◆ Work task ◆
Retype, word for word, the lines from the first line of the entries through the line that holds "### Insights"; leave out the pictures.

◆ Information ◆
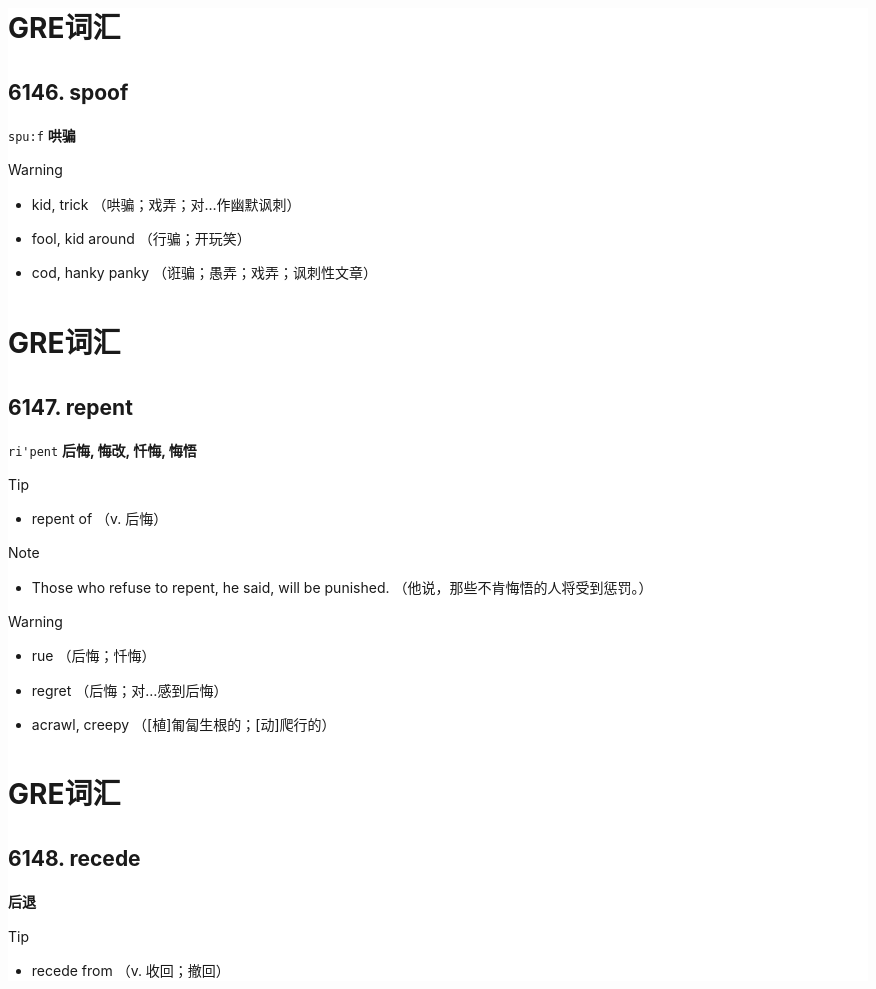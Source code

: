 # GRE词汇

## 6146. spoof

`spu:f`  **哄骗**

> [!WARNING]
>
> - kid, trick （哄骗；戏弄；对…作幽默讽刺）
>
> - fool, kid around （行骗；开玩笑）
>
> - cod, hanky panky （诳骗；愚弄；戏弄；讽刺性文章）
>

# GRE词汇

## 6147. repent

`ri'pent`  **后悔, 悔改, 忏悔, 悔悟**

> [!TIP]
>
> - repent of （v. 后悔）
>

> [!NOTE]
>
> - Those who refuse to repent, he said, will be punished. （他说，那些不肯悔悟的人将受到惩罚。）
>

> [!WARNING]
>
> - rue （后悔；忏悔）
>
> - regret （后悔；对…感到后悔）
>
> - acrawl, creepy （[植]匍匐生根的；[动]爬行的）
>

# GRE词汇

## 6148. recede

**后退**

> [!TIP]
>
> - recede from （v. 收回；撤回）
>
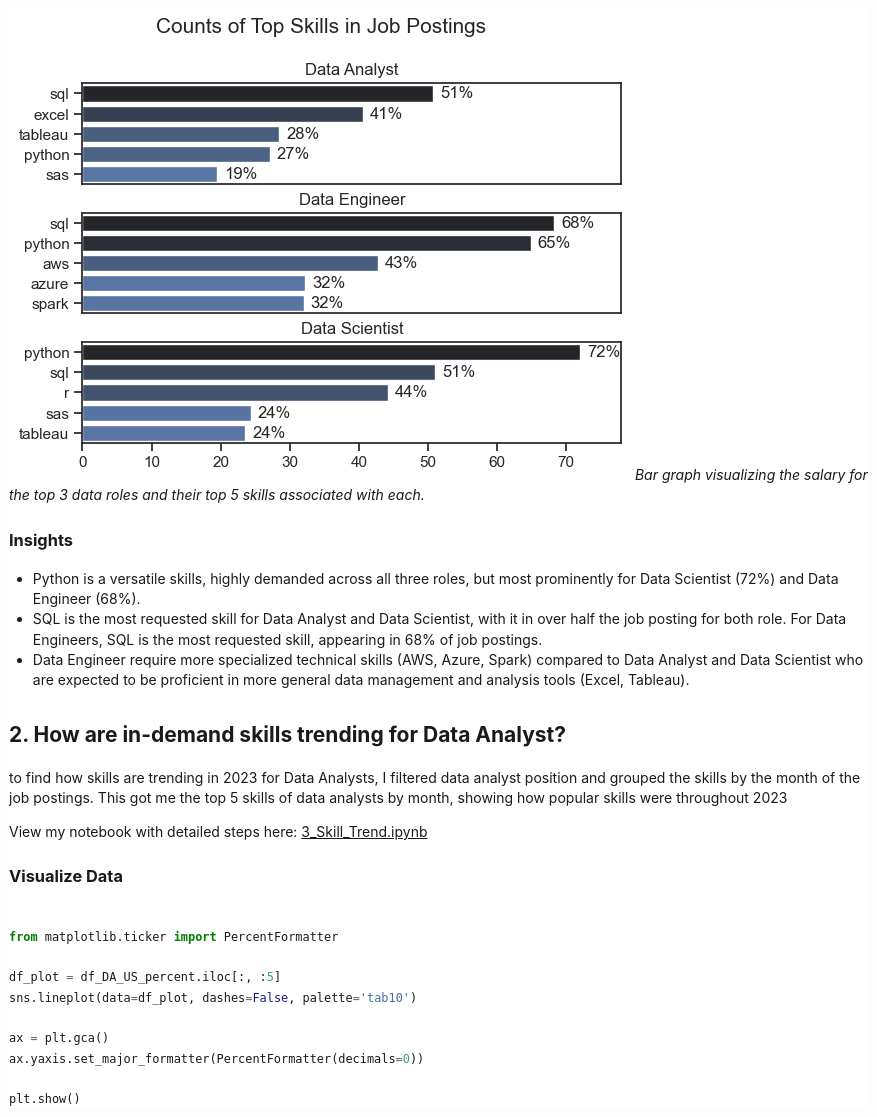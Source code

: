 ![Visualization of Top Skills for Data Roles](https://github.com/RachataSumranpol/portfolio_project2/blob/main/Data%20Job%20Market%20Analysis/Image/skill_demand_all_data_role.png)
*Bar graph visualizing the salary for the top 3 data roles and their top 5 skills associated with each.*

### Insights

- Python is a versatile skills, highly demanded across all three roles, but most prominently for Data Scientist (72%) and Data Engineer (68%).
- SQL is the most requested skill for Data Analyst and Data Scientist, with it in over half the job posting for both role. For Data Engineers, SQL is the most requested skill, appearing in 68% of job postings.
- Data Engineer require more specialized technical skills (AWS, Azure, Spark) compared to Data Analyst and Data Scientist who are expected to be proficient in more general data management and analysis tools (Excel, Tableau).

## 2. How are in-demand skills trending for Data Analyst?

to find how skills are trending in 2023 for Data Analysts, I filtered data analyst position and grouped the skills by the month of the job postings. This got me the top 5 skills of data analysts by month, showing how popular skills were throughout 2023

View my notebook with detailed steps here: [3_Skill_Trend.ipynb](https://github.com/RachataSumranpol/portfolio_project2/blob/main/Data%20Job%20Market%20Analysis/3_Skills_Trend.ipynb)

### Visualize Data

```python

from matplotlib.ticker import PercentFormatter

df_plot = df_DA_US_percent.iloc[:, :5]
sns.lineplot(data=df_plot, dashes=False, palette='tab10')

ax = plt.gca()
ax.yaxis.set_major_formatter(PercentFormatter(decimals=0))

plt.show()

```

◆ Output of the exercise ◆
Source code

: # GRE词汇

## 6146. spoof

`spu:f`  **哄骗**

> [!WARNING]
>
> - kid, trick （哄骗；戏弄；对…作幽默讽刺）
>
> - fool, kid around （行骗；开玩笑）
>
> - cod, hanky panky （诳骗；愚弄；戏弄；讽刺性文章）
>

# GRE词汇

## 6147. repent

`ri'pent`  **后悔, 悔改, 忏悔, 悔悟**

> [!TIP]
>
> - repent of （v. 后悔）
>

> [!NOTE]
>
> - Those who refuse to repent, he said, will be punished. （他说，那些不肯悔悟的人将受到惩罚。）
>

> [!WARNING]
>
> - rue （后悔；忏悔）
>
> - regret （后悔；对…感到后悔）
>
> - acrawl, creepy （[植]匍匐生根的；[动]爬行的）
>

# GRE词汇

## 6148. recede

**后退**

> [!TIP]
>
> - recede from （v. 收回；撤回）
>
Source code

: ![Visualization of Top Skills for Data Roles](https://github.com/RachataSumranpol/portfolio_project2/blob/main/Data%20Job%20Market%20Analysis/Image/skill_demand_all_data_role.png)
*Bar graph visualizing the salary for the top 3 data roles and their top 5 skills associated with each.*

### Insights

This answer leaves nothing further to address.